Letter from the Editor

Dave Mehler, Self-Portrait with Clouds

 

Letter from the Editor

Toward the end of April I received an email from my Ukrainian friend, Dmitry Blizniuk, inquiring if Triggerfish still planned to publish the Russian poets in his network whose poems he’d forwarded to us and that I’d already accepted previously. He was fully aware that the situation may have changed since Russia’s invasion of Ukraine. He wished to clarify that the Russian poets he knows are not bad people, and not to be blamed for the policies and aggression of their government leaders. Boycotts of Russian artists and musicians (Alexander Boldachev as one example) were being conducted in Europe and the States and elsewhere. To offer one very absurd example, even a tree in Belgium planted by Ivan Turgenev over a hundred years ago had been disqualified from being included in a tree contest. Perhaps you’ve caught some of this in the news? I assured Dmitry we would publish his Russian poet friends’ work as planned and all the more so if he wished it to be so. It seems clear to me that boycotting artists is not only counterproductive but increases the rifts and injustice. 

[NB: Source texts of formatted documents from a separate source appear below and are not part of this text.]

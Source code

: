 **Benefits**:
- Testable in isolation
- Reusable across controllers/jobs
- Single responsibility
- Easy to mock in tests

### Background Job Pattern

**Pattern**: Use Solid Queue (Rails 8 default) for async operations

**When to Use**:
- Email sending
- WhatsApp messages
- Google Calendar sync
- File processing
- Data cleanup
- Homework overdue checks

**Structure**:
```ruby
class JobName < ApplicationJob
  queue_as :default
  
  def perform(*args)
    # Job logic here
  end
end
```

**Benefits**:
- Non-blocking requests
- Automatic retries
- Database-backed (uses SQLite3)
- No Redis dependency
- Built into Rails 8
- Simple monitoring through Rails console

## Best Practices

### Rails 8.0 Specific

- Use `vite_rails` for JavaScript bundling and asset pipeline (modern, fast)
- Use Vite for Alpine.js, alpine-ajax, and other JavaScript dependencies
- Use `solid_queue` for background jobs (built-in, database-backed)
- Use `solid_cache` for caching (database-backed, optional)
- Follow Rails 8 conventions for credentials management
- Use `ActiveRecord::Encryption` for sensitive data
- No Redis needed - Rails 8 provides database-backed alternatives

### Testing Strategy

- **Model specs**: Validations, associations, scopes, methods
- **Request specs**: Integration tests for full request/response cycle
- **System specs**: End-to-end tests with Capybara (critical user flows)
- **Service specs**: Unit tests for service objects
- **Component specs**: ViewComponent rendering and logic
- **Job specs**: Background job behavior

Dmitry’s email went as follows:

“Dear David Thank you, everything is great!I am sending you original poems in Russian and Ukrainian.About me. We are alive. Recently published me  The London Magazine (UK)https://www.thelondonmagazine.org/poetry-a-winter-morning-by-dmitry-blizniuk/Russian troops – maniacs – shell the peaceful areas of Kharkov every day and night.

With love from Ukraine.”

With love from Ukraine! Dmitry is a fine poet. How else should we cope with madness, violence, war and uninvited foreign military invasion than through poems? This is how Dmitry does it. I think of Osip Mandelstam’s poem recited to friends at a party mocking Stalin’s moustache as a wriggling cockroach, which was repeated and got him imprisoned and eventually killed.

I would also encourage you to visit this link and hear another more recent poem of Dmitry Blizniuk’s read by Timothy Green (for the poetry journal, Rattle) from Rattlecast #143 at 4:25 minutes in: https://www.youtube.com/watch?v=LF1CHoFSX1Y

Dmitry, and his friend and translator Sergey Gerasimov, live in Kharkov. My daughter, who spent time in Ukraine for a couple of years teaching elementary school through the Peace Corps, informs me that Kharkov is on the eastern, “Russian” side of Ukraine where fighting is most heated and Russians are fellow countrymen and most like brothers. Dmitry and Sergey have directly or indirectly led to us many poets across eastern Europe, Ukraine, Latvia and Russia, some of whom are included in this issue.

In the early days of Triggerfish we hoped to publish outsiders and joked that our mission would not be complete until we published a poet from Siberia. Who knows, perhaps by now we have? One of the things I’ve gradually figured out over the years is that all poets are outsiders, even those who for all appearances seem situated on the inside or perhaps to have achieved some level of celebrity status (illusory or not). The real thing comes usually only after death. Talk to Hopkins or Dickinson about this. Some poets actually revel in their anonymity, but it’s also important to be read and get the word out which is what we try to do.

Welcome to Issue #28!

We have another huge issue overflowing with great poetry by many, many fine poets, and the engaging viewpoint of Charles Hood’s sly photographic lens.

I recommend the way forward through the current madness will be to move toward one another rather than away by the kind of work poetry and art can do. I hope you enjoy reading and clicking through this issue! It was a pleasure to produce with so many hands involved.